## Task statement:
Look through the entries below and extract exactly the lines from the one containing "## Challenges Encountered" through the one containing "For more details, check the LICENSE file. 🏛️", ends included.

===

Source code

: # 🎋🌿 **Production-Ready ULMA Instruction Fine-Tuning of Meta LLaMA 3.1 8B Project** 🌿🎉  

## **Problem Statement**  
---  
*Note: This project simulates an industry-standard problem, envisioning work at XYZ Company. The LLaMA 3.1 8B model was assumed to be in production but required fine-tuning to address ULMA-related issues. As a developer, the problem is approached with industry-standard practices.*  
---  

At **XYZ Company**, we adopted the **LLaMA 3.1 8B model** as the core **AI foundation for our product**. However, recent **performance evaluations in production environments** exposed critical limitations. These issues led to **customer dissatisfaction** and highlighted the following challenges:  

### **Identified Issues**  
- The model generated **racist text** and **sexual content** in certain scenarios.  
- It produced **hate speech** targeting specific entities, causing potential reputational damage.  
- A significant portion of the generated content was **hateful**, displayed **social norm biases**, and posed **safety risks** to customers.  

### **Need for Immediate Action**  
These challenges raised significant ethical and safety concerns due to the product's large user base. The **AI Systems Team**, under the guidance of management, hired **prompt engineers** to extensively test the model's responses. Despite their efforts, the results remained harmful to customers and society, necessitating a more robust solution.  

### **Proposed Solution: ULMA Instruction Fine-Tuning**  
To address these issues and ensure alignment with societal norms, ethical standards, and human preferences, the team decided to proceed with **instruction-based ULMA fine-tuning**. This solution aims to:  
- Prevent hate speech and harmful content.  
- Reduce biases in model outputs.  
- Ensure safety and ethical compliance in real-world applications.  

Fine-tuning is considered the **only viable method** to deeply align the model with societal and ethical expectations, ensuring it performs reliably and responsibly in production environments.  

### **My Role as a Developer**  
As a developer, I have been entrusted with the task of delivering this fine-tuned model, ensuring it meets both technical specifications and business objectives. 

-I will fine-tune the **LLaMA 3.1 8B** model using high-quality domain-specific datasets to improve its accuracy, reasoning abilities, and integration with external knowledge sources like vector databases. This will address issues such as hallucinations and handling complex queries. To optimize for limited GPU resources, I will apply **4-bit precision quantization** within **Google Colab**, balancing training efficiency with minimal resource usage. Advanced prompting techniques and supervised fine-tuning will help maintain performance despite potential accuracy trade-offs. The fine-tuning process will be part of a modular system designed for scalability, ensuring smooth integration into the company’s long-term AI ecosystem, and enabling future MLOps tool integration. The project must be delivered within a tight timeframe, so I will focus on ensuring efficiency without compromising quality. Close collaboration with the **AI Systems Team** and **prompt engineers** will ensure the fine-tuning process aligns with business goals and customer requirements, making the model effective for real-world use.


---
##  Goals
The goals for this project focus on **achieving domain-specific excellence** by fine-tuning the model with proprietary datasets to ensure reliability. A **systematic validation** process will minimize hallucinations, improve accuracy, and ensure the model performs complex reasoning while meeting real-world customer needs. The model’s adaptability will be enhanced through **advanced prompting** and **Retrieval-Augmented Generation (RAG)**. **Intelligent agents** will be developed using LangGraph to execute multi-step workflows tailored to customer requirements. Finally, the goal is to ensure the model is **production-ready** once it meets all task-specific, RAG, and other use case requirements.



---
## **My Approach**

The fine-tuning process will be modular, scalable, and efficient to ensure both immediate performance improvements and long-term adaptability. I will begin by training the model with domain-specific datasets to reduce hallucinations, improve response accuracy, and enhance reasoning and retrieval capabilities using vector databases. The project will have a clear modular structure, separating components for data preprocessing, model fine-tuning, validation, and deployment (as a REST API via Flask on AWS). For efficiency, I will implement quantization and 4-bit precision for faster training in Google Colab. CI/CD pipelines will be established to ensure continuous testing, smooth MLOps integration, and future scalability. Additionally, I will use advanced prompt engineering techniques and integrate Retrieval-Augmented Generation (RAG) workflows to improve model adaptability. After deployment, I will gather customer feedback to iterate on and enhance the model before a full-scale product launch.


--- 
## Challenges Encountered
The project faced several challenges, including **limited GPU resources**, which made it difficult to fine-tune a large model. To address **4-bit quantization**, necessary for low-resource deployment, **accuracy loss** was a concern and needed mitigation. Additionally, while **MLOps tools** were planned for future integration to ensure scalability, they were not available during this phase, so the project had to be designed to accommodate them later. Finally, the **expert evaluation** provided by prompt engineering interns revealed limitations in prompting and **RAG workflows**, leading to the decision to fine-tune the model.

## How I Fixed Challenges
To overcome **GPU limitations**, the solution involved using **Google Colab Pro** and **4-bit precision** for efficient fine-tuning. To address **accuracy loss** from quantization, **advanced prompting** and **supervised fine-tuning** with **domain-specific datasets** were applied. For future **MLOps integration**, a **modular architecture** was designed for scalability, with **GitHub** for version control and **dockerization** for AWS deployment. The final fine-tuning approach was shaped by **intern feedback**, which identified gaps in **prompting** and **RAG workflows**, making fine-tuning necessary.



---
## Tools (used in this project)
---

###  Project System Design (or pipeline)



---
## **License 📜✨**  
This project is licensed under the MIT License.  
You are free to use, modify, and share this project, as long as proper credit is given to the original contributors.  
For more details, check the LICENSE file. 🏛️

===

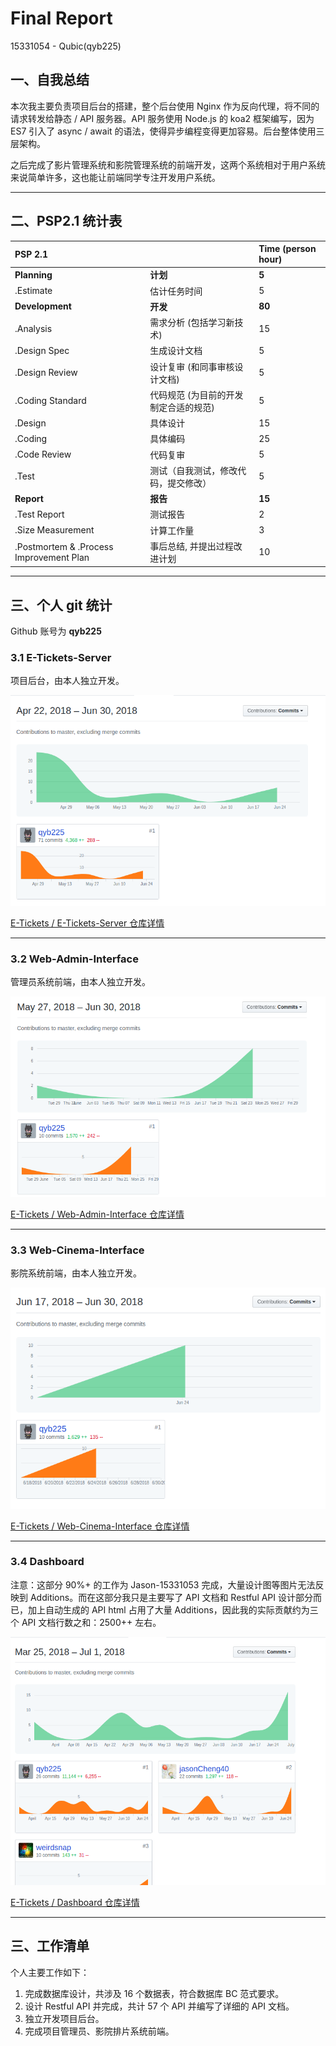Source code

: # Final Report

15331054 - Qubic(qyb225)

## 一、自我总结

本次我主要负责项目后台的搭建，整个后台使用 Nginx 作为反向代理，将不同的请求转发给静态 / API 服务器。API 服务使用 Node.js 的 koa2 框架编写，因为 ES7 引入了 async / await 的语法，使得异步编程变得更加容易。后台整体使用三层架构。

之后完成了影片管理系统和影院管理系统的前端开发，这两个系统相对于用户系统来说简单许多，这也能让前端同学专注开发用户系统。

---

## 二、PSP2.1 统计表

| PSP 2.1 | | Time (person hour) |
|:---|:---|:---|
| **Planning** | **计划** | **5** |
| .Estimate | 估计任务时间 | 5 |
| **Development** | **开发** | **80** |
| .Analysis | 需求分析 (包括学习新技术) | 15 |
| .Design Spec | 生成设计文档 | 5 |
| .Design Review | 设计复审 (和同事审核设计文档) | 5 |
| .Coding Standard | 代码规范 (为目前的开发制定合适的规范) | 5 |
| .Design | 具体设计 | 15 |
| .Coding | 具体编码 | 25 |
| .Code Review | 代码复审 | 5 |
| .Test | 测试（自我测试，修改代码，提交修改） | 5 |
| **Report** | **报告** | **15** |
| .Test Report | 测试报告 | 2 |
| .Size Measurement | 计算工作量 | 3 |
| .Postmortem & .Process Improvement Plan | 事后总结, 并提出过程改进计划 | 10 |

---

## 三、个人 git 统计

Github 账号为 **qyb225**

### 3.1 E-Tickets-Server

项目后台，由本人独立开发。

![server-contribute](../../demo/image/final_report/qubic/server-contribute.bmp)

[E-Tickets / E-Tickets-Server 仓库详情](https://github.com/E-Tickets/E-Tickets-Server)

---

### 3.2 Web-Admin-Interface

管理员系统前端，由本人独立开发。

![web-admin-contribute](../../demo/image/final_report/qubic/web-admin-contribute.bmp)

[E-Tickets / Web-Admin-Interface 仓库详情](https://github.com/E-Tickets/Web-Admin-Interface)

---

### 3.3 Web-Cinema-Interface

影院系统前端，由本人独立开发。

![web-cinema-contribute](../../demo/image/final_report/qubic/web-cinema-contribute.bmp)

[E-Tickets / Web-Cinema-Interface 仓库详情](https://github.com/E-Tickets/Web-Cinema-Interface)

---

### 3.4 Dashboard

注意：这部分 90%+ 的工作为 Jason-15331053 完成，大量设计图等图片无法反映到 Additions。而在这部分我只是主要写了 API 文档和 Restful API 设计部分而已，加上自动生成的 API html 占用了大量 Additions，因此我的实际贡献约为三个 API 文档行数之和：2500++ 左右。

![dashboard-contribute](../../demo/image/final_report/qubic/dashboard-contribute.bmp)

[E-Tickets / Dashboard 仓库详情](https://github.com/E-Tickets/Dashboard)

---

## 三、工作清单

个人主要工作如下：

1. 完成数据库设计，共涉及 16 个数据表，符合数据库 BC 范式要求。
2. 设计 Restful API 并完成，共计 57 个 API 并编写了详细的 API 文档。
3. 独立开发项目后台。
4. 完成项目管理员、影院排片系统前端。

===

## Solution for this problem:
## Challenges Encountered
The project faced several challenges, including **limited GPU resources**, which made it difficult to fine-tune a large model. To address **4-bit quantization**, necessary for low-resource deployment, **accuracy loss** was a concern and needed mitigation. Additionally, while **MLOps tools** were planned for future integration to ensure scalability, they were not available during this phase, so the project had to be designed to accommodate them later. Finally, the **expert evaluation** provided by prompt engineering interns revealed limitations in prompting and **RAG workflows**, leading to the decision to fine-tune the model.

## How I Fixed Challenges
To overcome **GPU limitations**, the solution involved using **Google Colab Pro** and **4-bit precision** for efficient fine-tuning. To address **accuracy loss** from quantization, **advanced prompting** and **supervised fine-tuning** with **domain-specific datasets** were applied. For future **MLOps integration**, a **modular architecture** was designed for scalability, with **GitHub** for version control and **dockerization** for AWS deployment. The final fine-tuning approach was shaped by **intern feedback**, which identified gaps in **prompting** and **RAG workflows**, making fine-tuning necessary.



---
## Tools (used in this project)
---

###  Project System Design (or pipeline)



---
## **License 📜✨**  
This project is licensed under the MIT License.  
You are free to use, modify, and share this project, as long as proper credit is given to the original contributors.  
For more details, check the LICENSE file. 🏛️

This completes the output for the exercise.